Disease relevance of PKD2L1

• There is no evidence of linkage to PKDL in six ADPKD families that are unlinked to PKD1 or PKD2 [1].
• Polycystin-L (PCL) shares high homology with polycystin-2, the product of polycystic kidney disease gene-2 [2].
• PKD2L is localized to chromosome 10q25 and is excluded as a candidate gene for autosomal recessive polycystic kidney disease, autosomal dominant polycystic liver disease, and the third form of ADPKD [3].
• In both cities, a suggestive relationship of radiation dose to cirrhosis prevalence, but not to PCL prevalence, was noted [4].
• To confirm these observations, we transfected HBsAg-positive (PCL/PRF/5) and HBsAg-negative (HepG2) transformed liver cell lines with a plasmid containing a hepatitis delta virus cDNA trimer under the control of the SV40 early enhancer/promoter sequences [5].
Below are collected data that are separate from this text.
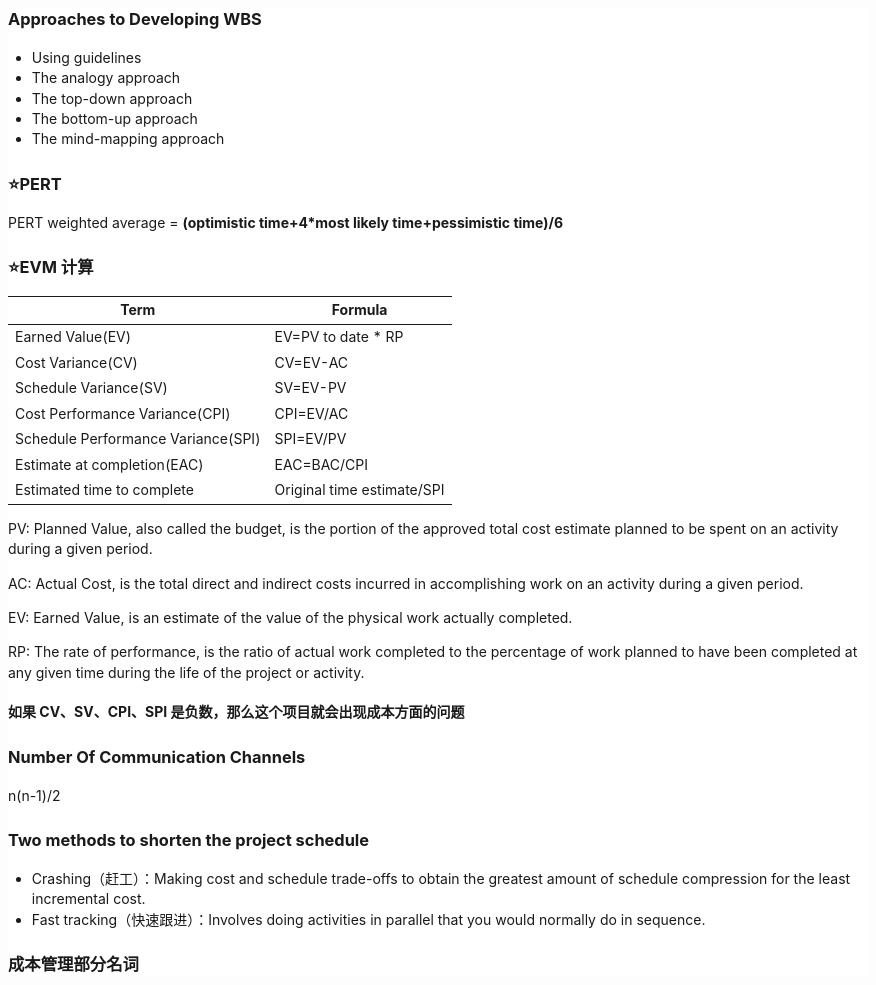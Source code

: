 ### Approaches to Developing WBS

- Using guidelines
- The analogy approach
- The top-down approach
- The bottom-up approach
- The mind-mapping approach

### ⭐PERT

PERT weighted average = **(optimistic time+4\*most likely time+pessimistic time)/6**

### ⭐EVM 计算

| Term                               | Formula                    |
| ---------------------------------- | -------------------------- |
| Earned Value(EV)                   | EV=PV to date \* RP        |
| Cost Variance(CV)                  | CV=EV-AC                   |
| Schedule Variance(SV)              | SV=EV-PV                   |
| Cost Performance Variance(CPI)     | CPI=EV/AC                  |
| Schedule Performance Variance(SPI) | SPI=EV/PV                  |
| Estimate at completion(EAC)        | EAC=BAC/CPI                |
| Estimated time to complete         | Original time estimate/SPI |

PV: Planned Value, also called the budget, is the portion of the approved total cost estimate planned to be spent on an activity during a given period.

AC: Actual Cost, is the total direct and indirect costs incurred in accomplishing work on an activity during a given period.

EV: Earned Value, is an estimate of the value of the physical work actually completed.

RP: The rate of performance, is the ratio of actual work completed to the percentage of work planned to have been completed at any given time during the life of the project or activity.

#### 如果 CV、SV、CPI、SPI 是负数，那么这个项目就会出现成本方面的问题

### Number Of Communication Channels

n(n-1)/2

### Two methods to shorten the project schedule

- Crashing（赶工）：Making cost and schedule trade-offs to obtain the greatest amount of schedule compression for the least incremental cost.
- Fast tracking（快速跟进）：Involves doing activities in parallel that you would normally do in sequence.

### 成本管理部分名词
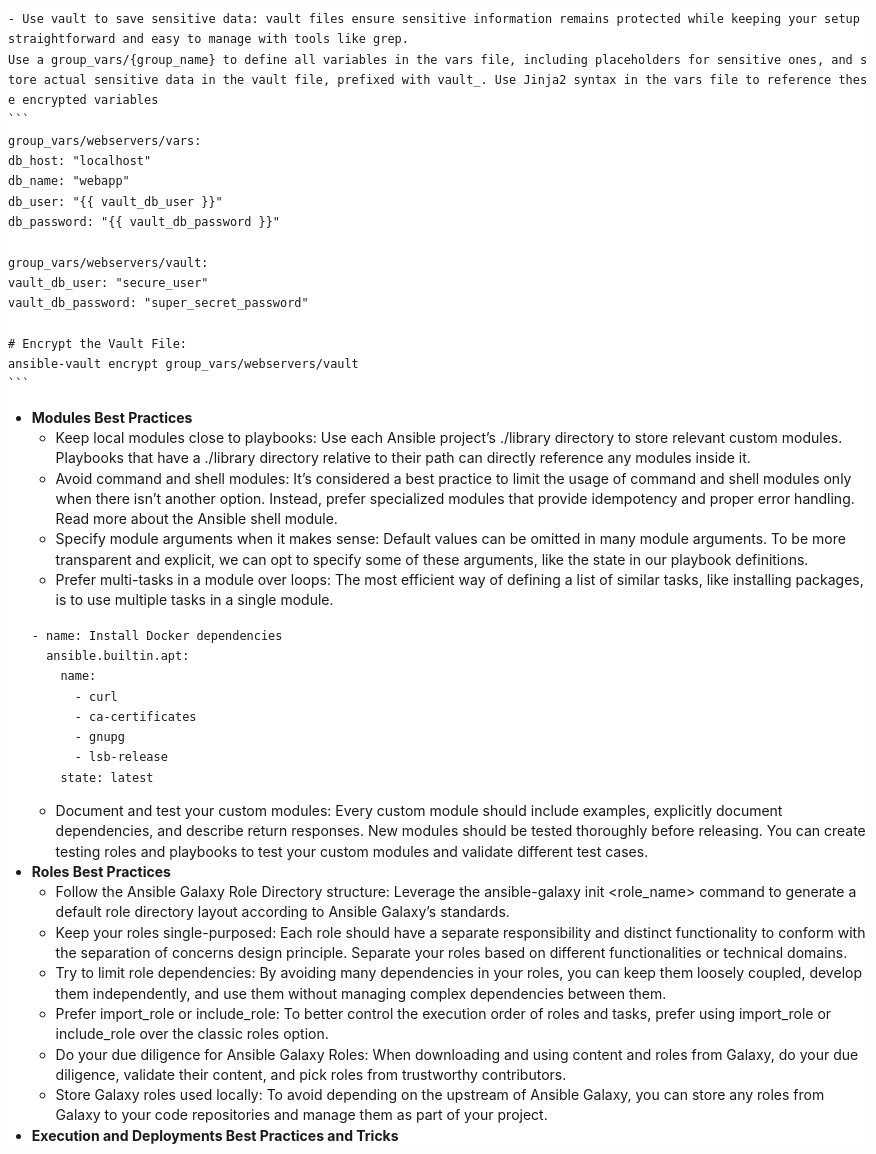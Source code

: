     - Use vault to save sensitive data: vault files ensure sensitive information remains protected while keeping your setup straightforward and easy to manage with tools like grep.
    Use a group_vars/{group_name} to define all variables in the vars file, including placeholders for sensitive ones, and store actual sensitive data in the vault file, prefixed with vault_. Use Jinja2 syntax in the vars file to reference these encrypted variables
    ```
    group_vars/webservers/vars:
    db_host: "localhost"
    db_name: "webapp"
    db_user: "{{ vault_db_user }}"
    db_password: "{{ vault_db_password }}"

    group_vars/webservers/vault:
    vault_db_user: "secure_user"
    vault_db_password: "super_secret_password"

    # Encrypt the Vault File:
    ansible-vault encrypt group_vars/webservers/vault
    ```
-   **Modules Best Practices**
    - Keep local modules close to playbooks: Use each Ansible project’s ./library directory to store relevant custom modules. Playbooks that have a ./library directory relative to their path can directly reference any modules inside it.
    - Avoid command and shell modules: It’s considered a best practice to limit the usage of command and shell modules only when there isn’t another option. Instead, prefer specialized modules that provide idempotency and proper error handling. Read more about the Ansible shell module.
    - Specify module arguments when it makes sense: Default values can be omitted in many module arguments. To be more transparent and explicit, we can opt to specify some of these arguments, like the state in our playbook definitions.
    - Prefer multi-tasks in a module over loops: The most efficient way of defining a list of similar tasks, like installing packages, is to use multiple tasks in a single module.
    ```
    - name: Install Docker dependencies
      ansible.builtin.apt:
        name:
          - curl
          - ca-certificates
          - gnupg
          - lsb-release
        state: latest
    ```
    - Document and test your custom modules: Every custom module should include examples, explicitly document dependencies, and describe return responses. New modules should be tested thoroughly before releasing. You can create testing roles and playbooks to test your custom modules and validate different test cases.
-   **Roles Best Practices**
    - Follow the Ansible Galaxy Role Directory structure: Leverage the ansible-galaxy init <role_name> command to generate a default role directory layout according to Ansible Galaxy’s standards.
    - Keep your roles single-purposed: Each role should have a separate responsibility and distinct functionality to conform with the separation of concerns design principle. Separate your roles based on different functionalities or technical domains.
    - Try to limit role dependencies: By avoiding many dependencies in your roles, you can keep them loosely coupled, develop them independently, and use them without managing complex dependencies between them.
    - Prefer import_role or include_role: To better control the execution order of roles and tasks, prefer using import_role or include_role over the classic roles option.
    - Do your due diligence for Ansible Galaxy Roles: When downloading and using content and roles from Galaxy, do your due diligence, validate their content, and pick roles from trustworthy contributors.
    - Store Galaxy roles used locally: To avoid depending on the upstream of Ansible Galaxy, you can store any roles from Galaxy to your code repositories and manage them as part of your project.
-   **Execution and Deployments Best Practices and Tricks**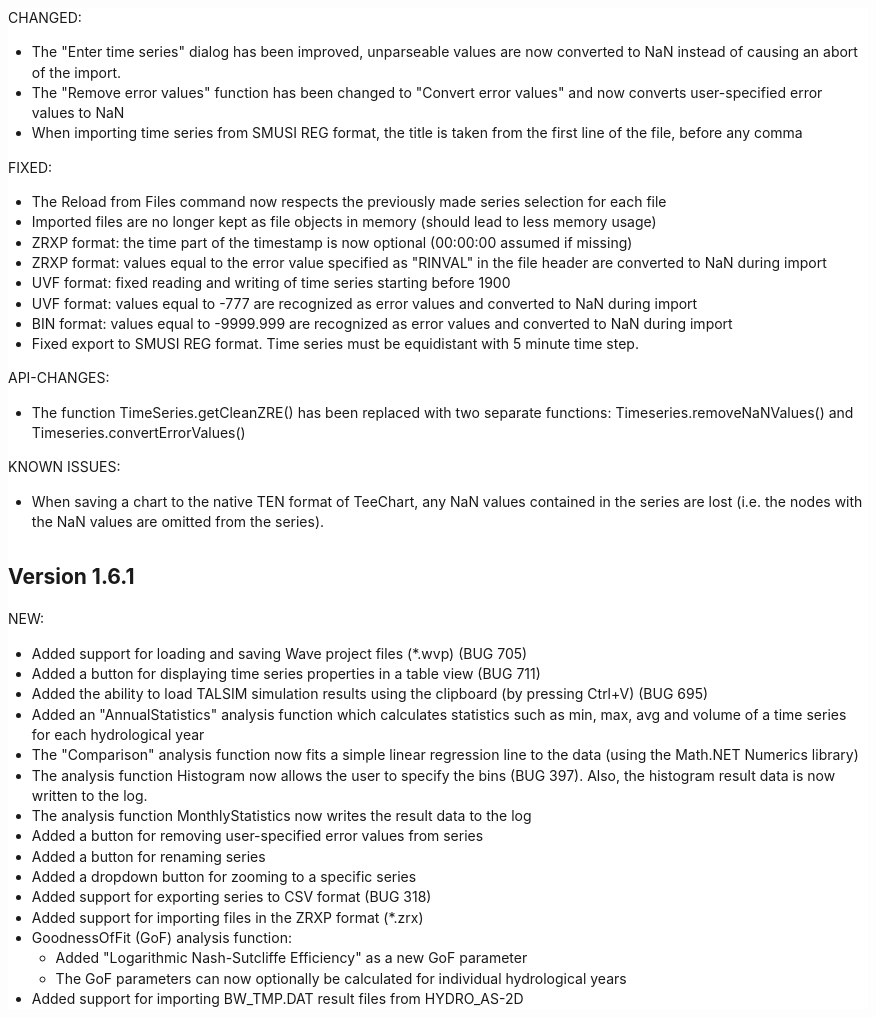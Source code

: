 CHANGED:
* The "Enter time series" dialog has been improved, unparseable values are now converted to NaN 
  instead of causing an abort of the import.
* The "Remove error values" function has been changed to "Convert error values" and now converts 
  user-specified error values to NaN
* When importing time series from SMUSI REG format, the title is taken from the first line of the file, 
  before any comma

FIXED:
* The Reload from Files command now respects the previously made series selection for each file
* Imported files are no longer kept as file objects in memory (should lead to less memory usage)
* ZRXP format: the time part of the timestamp is now optional (00:00:00 assumed if missing)
* ZRXP format: values equal to the error value specified as "RINVAL" in the file header are 
  converted to NaN during import
* UVF format: fixed reading and writing of time series starting before 1900
* UVF format: values equal to -777 are recognized as error values and converted to NaN during import
* BIN format: values equal to -9999.999 are recognized as error values and converted to NaN during import
* Fixed export to SMUSI REG format. Time series must be equidistant with 5 minute time step.

API-CHANGES:
* The function TimeSeries.getCleanZRE() has been replaced with two separate functions:
  Timeseries.removeNaNValues() and Timeseries.convertErrorValues()

KNOWN ISSUES:
* When saving a chart to the native TEN format of TeeChart, any NaN values contained in the series are lost 
  (i.e. the nodes with the NaN values are omitted from the series).

Version 1.6.1
-------------
NEW:
* Added support for loading and saving Wave project files (*.wvp) (BUG 705)
* Added a button for displaying time series properties in a table view (BUG 711)
* Added the ability to load TALSIM simulation results using the clipboard (by pressing Ctrl+V) (BUG 695)
* Added an "AnnualStatistics" analysis function which calculates statistics such as
  min, max, avg and volume of a time series for each hydrological year
* The "Comparison" analysis function now fits a simple linear regression line to the data
  (using the Math.NET Numerics library)
* The analysis function Histogram now allows the user to specify the bins (BUG 397). 
  Also, the histogram result data is now written to the log.
* The analysis function MonthlyStatistics now writes the result data to the log
* Added a button for removing user-specified error values from series
* Added a button for renaming series
* Added a dropdown button for zooming to a specific series
* Added support for exporting series to CSV format (BUG 318)
* Added support for importing files in the ZRXP format (*.zrx)
* GoodnessOfFit (GoF) analysis function:
  * Added "Logarithmic Nash-Sutcliffe Efficiency" as a new GoF parameter
  * The GoF parameters can now optionally be calculated for individual hydrological years
* Added support for importing BW_TMP.DAT result files from HYDRO_AS-2D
Psychiatry related information on PKD2L1

• They were assessed using the Posttraumatic Stress Disorder Checklist (PCL), the General Health Questionnaire-28 (GHQ-28), and the Multidimensional Health Locus of Control (MHLC) [6].
• The questionnaire included the General Health Questionnaire (GHQ-12), the post-traumatic stress disorder checklist (PCL), 15 symptoms and an assessment of alcohol intake [7].
• Instruments included demographic data, the computer-based algorithmic Quick Diagnostic Interview Schedule Symptom, and three symptom checklists, one each for substance related problems (MAST/AD), anxiety and depressive symptoms (BSI-57), and combat-related post-trauma symptoms (PCL/M) [8].

High impact information on PKD2L1

• These results suggest that PKD1L3 and PKD2L1 heteromers may function as sour taste receptors [9].
• The specificity of the interaction was demonstrated by the fact that PKD2L, a protein closely related to PKD2, failed to interact with Hax-1 [10].
• The murine PKD2L1 gene comprises 15 exons in chromosome 19C3 [11].
• Mutagenesis within two newly identified ER retention signal-like amino acid sequences caused PKD2L1 to be expressed at the cell surface [11].
• The full-length transcript of PKDL is expressed at high levels in fetal tissues, including kidney and liver, and down-regulated in adult tissues [1].

Biological context of PKD2L1

• We show that PKDL has 16 exons [12].
• Elucidation of the gene structure, exact location, and alternative splicing patterns of PKDL will facilitate its evaluation as a candidate gene in cystic or other genetic disorders [12].
• The positions of introns and the sizes of exons in the PKDL gene are very similar to those of PKD2, except for the last two 3' end exons [12].
• Whilst the predicted protein domain structure of polycystin-1 suggests it is involved in cell-cell or cell-matrix interactions, the similarity of polycystin-2 and polycystin-L to the pore-forming domains of some cation channels suggests that they all form subunits of a large plasma membrane ion channel [13].
• Further analysis revealed one novel gene, PKD2L2, located on chromosome band 5q31, and two recently described genes, PKD2L and PKDREJ, located on chromosome bands 10q31 and 22q13.3, respectively [14].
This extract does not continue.